I was exploring direct links between machines, and basically failed to break something.
I assigned IP address 192.168.0.1/24
to eth0
in two ways.
A. Adding 192.168.0.1/24
as usual
# ip addr add 192.168.0.1/24 dev eth0
# ping -c 1 192.168.0.2
PING 192.168.0.2 (192.168.0.2) 56(84) bytes of data.
64 bytes from 192.168.0.2: icmp_seq=1 ttl=64 time=0.051 ms
--- 192.168.0.2 ping statistics ---
1 packets transmitted, 1 received, 0% packet loss, time 0ms
rtt min/avg/max/mdev = 0.051/0.051/0.051/0.000 ms
#
B: Adding 192.168.0.1/32
and adding a /24 route
# ip addr add 192.168.0.1/32 dev eth0
# # 192.168.0.2 should not be reachable.
# ping -c 1 192.168.0.2
ping: connect: Network is unreachable
# # But after adding a route, it is.
# ip route add 192.168.0.0/24 dev eth0
# ping -c 1 192.168.0.2
PING 192.168.0.2 (192.168.0.2) 56(84) bytes of data.
64 bytes from 192.168.0.2: icmp_seq=1 ttl=64 time=0.053 ms
--- 192.168.0.2 ping statistics ---
1 packets transmitted, 1 received, 0% packet loss, time 0ms
rtt min/avg/max/mdev = 0.053/0.053/0.053/0.000 ms
#
Does this mean that adding an IP address with prefix is just a shorthand for adding the IP address with /32 prefix and adding a route afterwards? That is, does the prefix length has no meaning and the real work is done by the route entries?
Or is there any functional difference between the two methods?

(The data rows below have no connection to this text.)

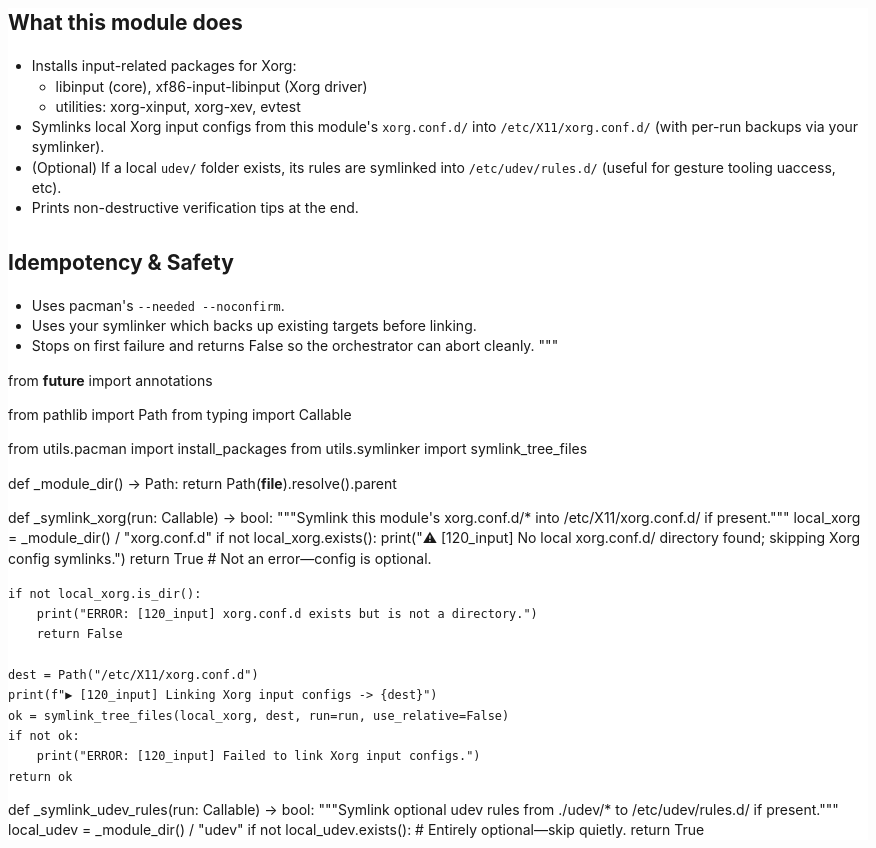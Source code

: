 What this module does
---------------------
- Installs input-related packages for Xorg:
  * libinput (core), xf86-input-libinput (Xorg driver)
  * utilities: xorg-xinput, xorg-xev, evtest
- Symlinks local Xorg input configs from this module's `xorg.conf.d/`
  into `/etc/X11/xorg.conf.d/` (with per-run backups via your symlinker).
- (Optional) If a local `udev/` folder exists, its rules are symlinked into
  `/etc/udev/rules.d/` (useful for gesture tooling uaccess, etc).
- Prints non-destructive verification tips at the end.

Idempotency & Safety
--------------------
- Uses pacman's `--needed --noconfirm`.
- Uses your symlinker which backs up existing targets before linking.
- Stops on first failure and returns False so the orchestrator can abort cleanly.
"""

from __future__ import annotations

from pathlib import Path
from typing import Callable

from utils.pacman import install_packages
from utils.symlinker import symlink_tree_files


def _module_dir() -> Path:
    return Path(__file__).resolve().parent


def _symlink_xorg(run: Callable) -> bool:
    """Symlink this module's xorg.conf.d/* into /etc/X11/xorg.conf.d/ if present."""
    local_xorg = _module_dir() / "xorg.conf.d"
    if not local_xorg.exists():
        print("⚠️  [120_input] No local xorg.conf.d/ directory found; skipping Xorg config symlinks.")
        return True  # Not an error—config is optional.

    if not local_xorg.is_dir():
        print("ERROR: [120_input] xorg.conf.d exists but is not a directory.")
        return False

    dest = Path("/etc/X11/xorg.conf.d")
    print(f"▶ [120_input] Linking Xorg input configs -> {dest}")
    ok = symlink_tree_files(local_xorg, dest, run=run, use_relative=False)
    if not ok:
        print("ERROR: [120_input] Failed to link Xorg input configs.")
    return ok


def _symlink_udev_rules(run: Callable) -> bool:
    """Symlink optional udev rules from ./udev/* to /etc/udev/rules.d/ if present."""
    local_udev = _module_dir() / "udev"
    if not local_udev.exists():
        # Entirely optional—skip quietly.
        return True
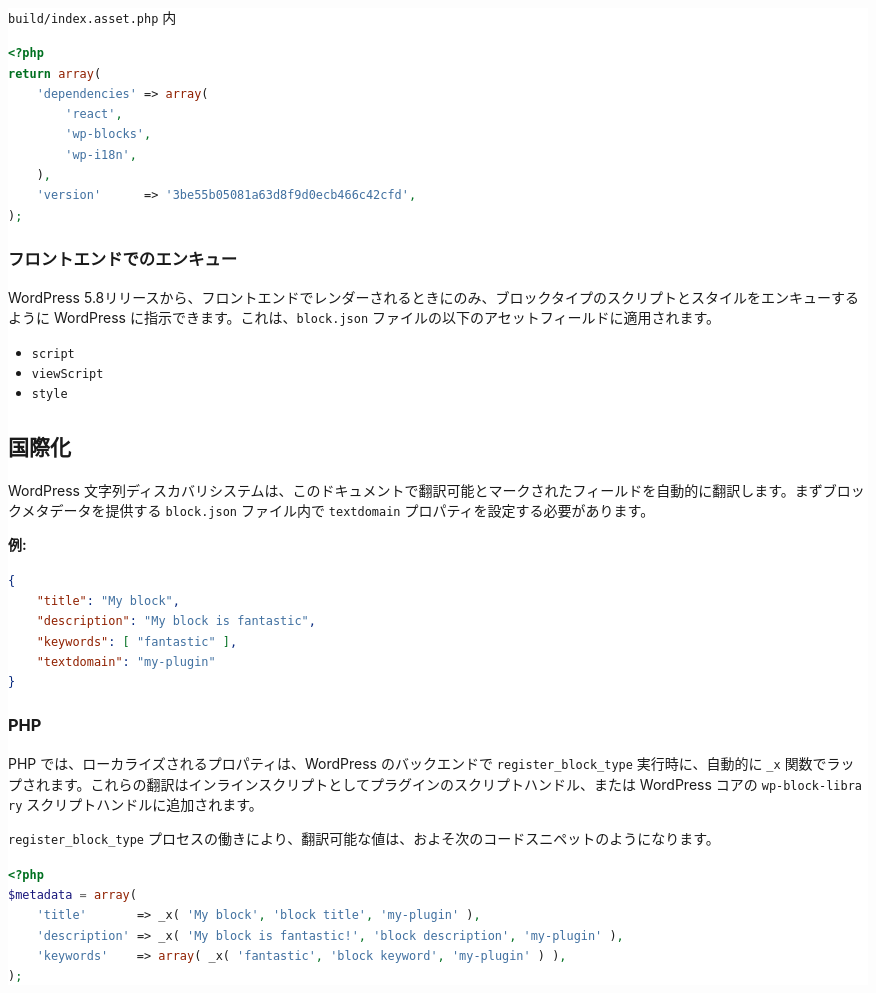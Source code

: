 
`build/index.asset.php` 内

```php
<?php
return array(
	'dependencies' => array(
		'react',
		'wp-blocks',
		'wp-i18n',
	),
	'version'      => '3be55b05081a63d8f9d0ecb466c42cfd',
);
```

### フロントエンドでのエンキュー


WordPress 5.8リリースから、フロントエンドでレンダーされるときにのみ、ブロックタイプのスクリプトとスタイルをエンキューするように WordPress に指示できます。これは、`block.json` ファイルの以下のアセットフィールドに適用されます。

-   `script`
-   `viewScript`
-   `style`


## 国際化




WordPress 文字列ディスカバリシステムは、このドキュメントで翻訳可能とマークされたフィールドを自動的に翻訳します。まずブロックメタデータを提供する `block.json` ファイル内で `textdomain` プロパティを設定する必要があります。


**例:**

```json
{
	"title": "My block",
	"description": "My block is fantastic",
	"keywords": [ "fantastic" ],
	"textdomain": "my-plugin"
}
```

### PHP


PHP では、ローカライズされるプロパティは、WordPress のバックエンドで `register_block_type` 実行時に、自動的に `_x` 関数でラップされます。これらの翻訳はインラインスクリプトとしてプラグインのスクリプトハンドル、または WordPress コアの `wp-block-library` スクリプトハンドルに追加されます。


`register_block_type` プロセスの働きにより、翻訳可能な値は、およそ次のコードスニペットのようになります。


```php
<?php
$metadata = array(
	'title'       => _x( 'My block', 'block title', 'my-plugin' ),
	'description' => _x( 'My block is fantastic!', 'block description', 'my-plugin' ),
	'keywords'    => array( _x( 'fantastic', 'block keyword', 'my-plugin' ) ),
);
```
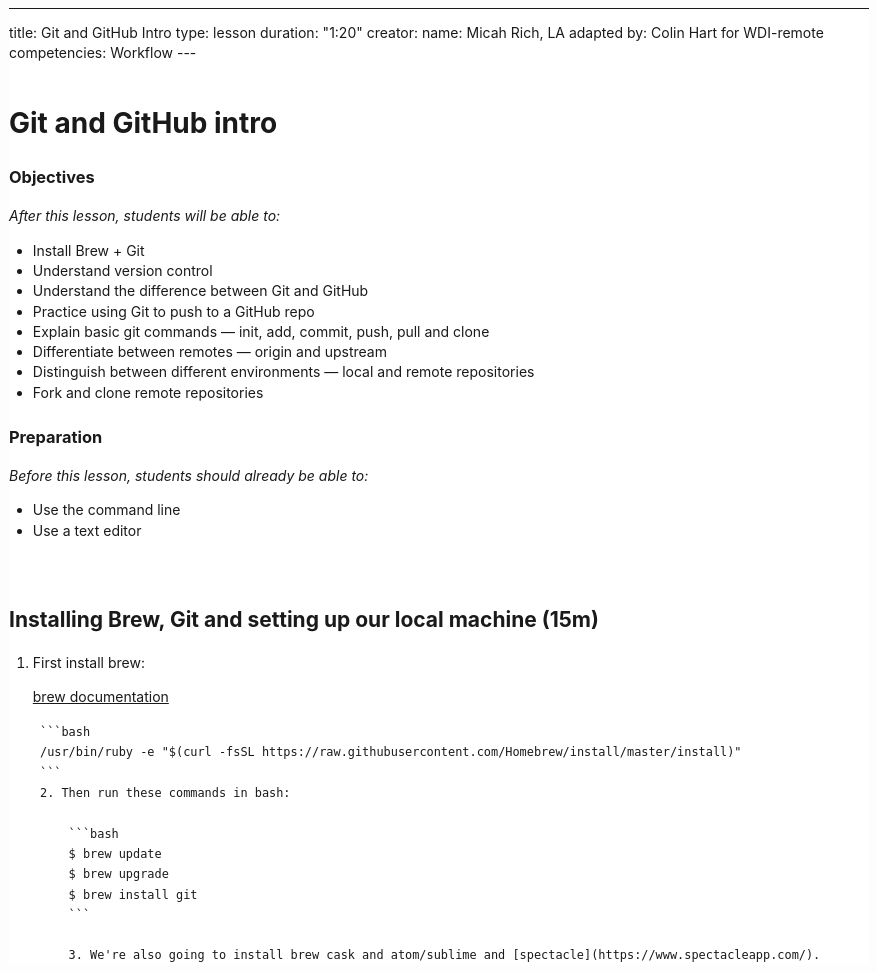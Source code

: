 ---
title: Git and GitHub Intro
type: lesson
duration: "1:20"
creator:
    name: Micah Rich, LA
        adapted by: Colin Hart for WDI-remote
            competencies: Workflow
            ---

# Git and GitHub intro

### Objectives
*After this lesson, students will be able to:*

- Install Brew + Git
- Understand version control
- Understand the difference between Git and GitHub
- Practice using Git to push to a GitHub repo
- Explain basic git commands — init, add, commit, push, pull and clone
- Differentiate between remotes — origin and upstream
- Distinguish between different environments — local and remote repositories
- Fork and clone remote repositories

### Preparation
*Before this lesson, students should already be able to:*

- Use the command line
- Use a text editor

<br>

## Installing Brew, Git and setting up our local machine (15m)

1. First install brew:

    [brew documentation](http://brew.sh/)

        ```bash
        /usr/bin/ruby -e "$(curl -fsSL https://raw.githubusercontent.com/Homebrew/install/master/install)"
        ```
        2. Then run these commands in bash:

            ```bash
            $ brew update
            $ brew upgrade
            $ brew install git
            ```

            3. We're also going to install brew cask and atom/sublime and [spectacle](https://www.spectacleapp.com/).
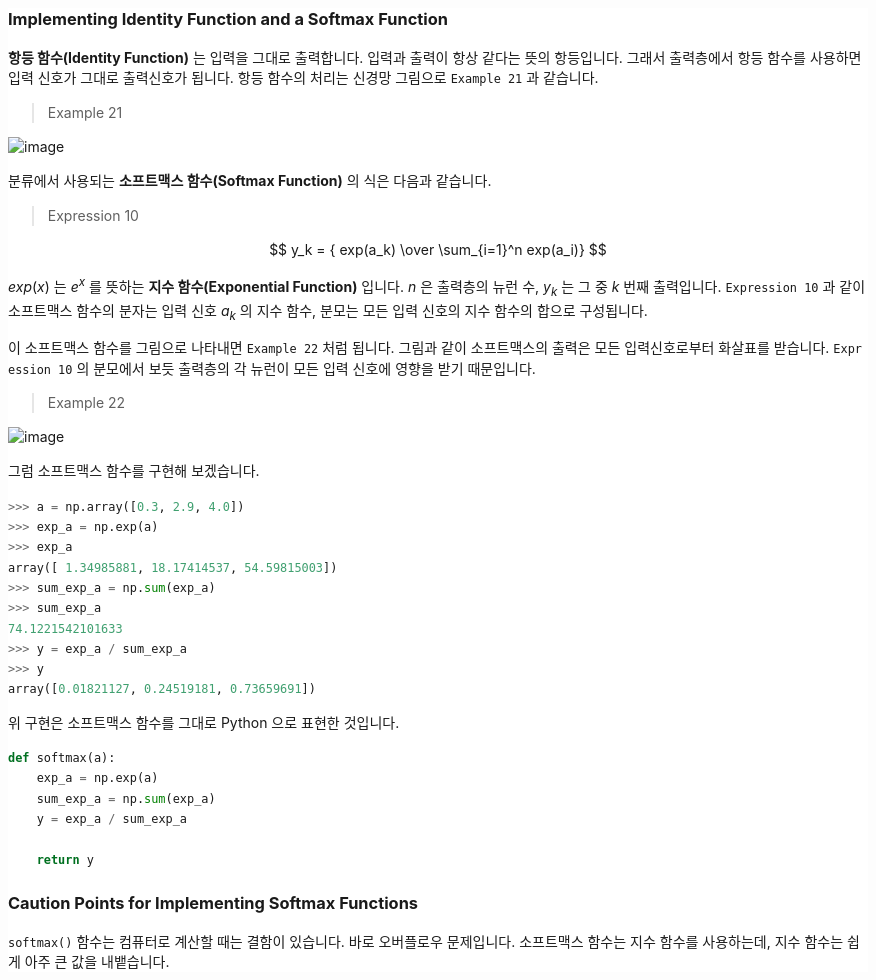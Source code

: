 ### Implementing Identity Function and a Softmax Function

**항등 함수(Identity Function)** 는 입력을 그대로 출력합니다. 입력과 출력이 항상 같다는 뜻의 항등입니다. 그래서 출력층에서 항등 함수를 사용하면 입력 신호가 그대로 출력신호가 됩니다. 항등 함수의 처리는 신경망 그림으로 `Example 21` 과 같습니다.

> Example 21

![image](https://user-images.githubusercontent.com/44635266/75104877-8318c600-5651-11ea-8260-45cb6b39a7d1.png)

분류에서 사용되는 **소프트맥스 함수(Softmax Function)** 의 식은 다음과 같습니다.

> Expression 10

$$
y_k = { exp(a_k) \over \sum_{i=1}^n exp(a_i)}
$$

$exp(x)$ 는 $e^x$ 를 뜻하는 **지수 함수(Exponential Function)** 입니다. $n$ 은 출력층의 뉴런 수, $y_k$ 는 그 중 $k$ 번째 출력입니다. `Expression 10` 과 같이 소프트맥스 함수의 분자는 입력 신호 $a_k$ 의 지수 함수, 분모는 모든 입력 신호의 지수 함수의 합으로 구성됩니다.

이 소프트맥스 함수를 그림으로 나타내면 `Example 22` 처럼 됩니다. 그림과 같이 소프트맥스의 출력은 모든 입력신호로부터 화살표를 받습니다. `Expression 10` 의 분모에서 보듯 출력층의 각 뉴런이 모든 입력 신호에 영향을 받기 때문입니다.

> Example 22

![image](https://user-images.githubusercontent.com/44635266/75104880-8b710100-5651-11ea-9a99-3ff32d2a0769.png)

그럼 소프트맥스 함수를 구현해 보겠습니다.

```python
>>> a = np.array([0.3, 2.9, 4.0])
>>> exp_a = np.exp(a)
>>> exp_a
array([ 1.34985881, 18.17414537, 54.59815003])
>>> sum_exp_a = np.sum(exp_a)
>>> sum_exp_a
74.1221542101633
>>> y = exp_a / sum_exp_a
>>> y
array([0.01821127, 0.24519181, 0.73659691])
```

위 구현은 소프트맥스 함수를 그대로 Python 으로 표현한 것입니다.

```python
def softmax(a):
    exp_a = np.exp(a)
    sum_exp_a = np.sum(exp_a)
    y = exp_a / sum_exp_a

    return y
```

### Caution Points for Implementing Softmax Functions

`softmax()` 함수는 컴퓨터로 계산할 때는 결함이 있습니다. 바로 오버플로우 문제입니다. 소프트맥스 함수는 지수 함수를 사용하는데, 지수 함수는 쉽게 아주 큰 값을 내뱉습니다.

Here is another case, these two nodes can reach each other via direct connection (no router in between) but don’t share a subnet.
Node 1:
# ip addr add 192.168.0.1/24 dev eth0
# ip route add 192.168.1.0/24 dev eth0
# # Finish the config on Node B
# nc 192.168.1.1 8080 <<< "Message from 192.168.0.1"
Response from 192.168.1.1
Node 2:
# ip addr add 192.168.1.1/24 dev eth0
# ip route add 192.168.0.0/24 dev eth0
# # Finish the config on Node A
# nc -l 0.0.0.0 8080 <<< "Response from 192.168.1.1"
Message from 192.168.0.1
Just did some basic testing on broadcast addresses using socat, broadcast is not working at all with /32 addresses. With /24 addresses, broadcast only reaches nodes that share a subnet. Nodes that don’t share the subnet aren’t reachable by broadcast even when they’re reachable via unicast.
Edit1: Did more testing, it seems like broadcast traffic ignores routing tables.
On 192.168.0.2, I am running
socat -u udp-recv:8000,reuseaddr -
to print UDP messages.Case 1: add
192.168.0.1/24
# ip addr add 192.168.0.1/24 dev eth0 # # Testing unicast # socat - udp-sendto:192.168.0.2:8000 <<< "Message" # # Worked # socat - udp-sendto:192.168.0.255:8000,broadcast <<< "Message" # # Worked
Case 2: Same as above but delete 192.168.0.0/24 route
# ip addr add 192.168.0.1/24 dev eth0 # ip route del 192.168.0.0/24 dev eth0 # # Testing unicast # socat - udp-sendto:192.168.0.2:8000 <<< "Message" 2024/02/13 22:00:23 socat[90844] E sendto(5, 0x5d3cdaa2b000, 8, 0, AF=2 192.168.0.2:8000, 16): Network is unreachable # # Testing broadcast # socat - udp-sendto:192.168.0.255:8000,broadcast <<< "Message" # # Worked
One of the functions of a router is splitting broadcast domains. You would not expect a broadcast to reach a different subnet.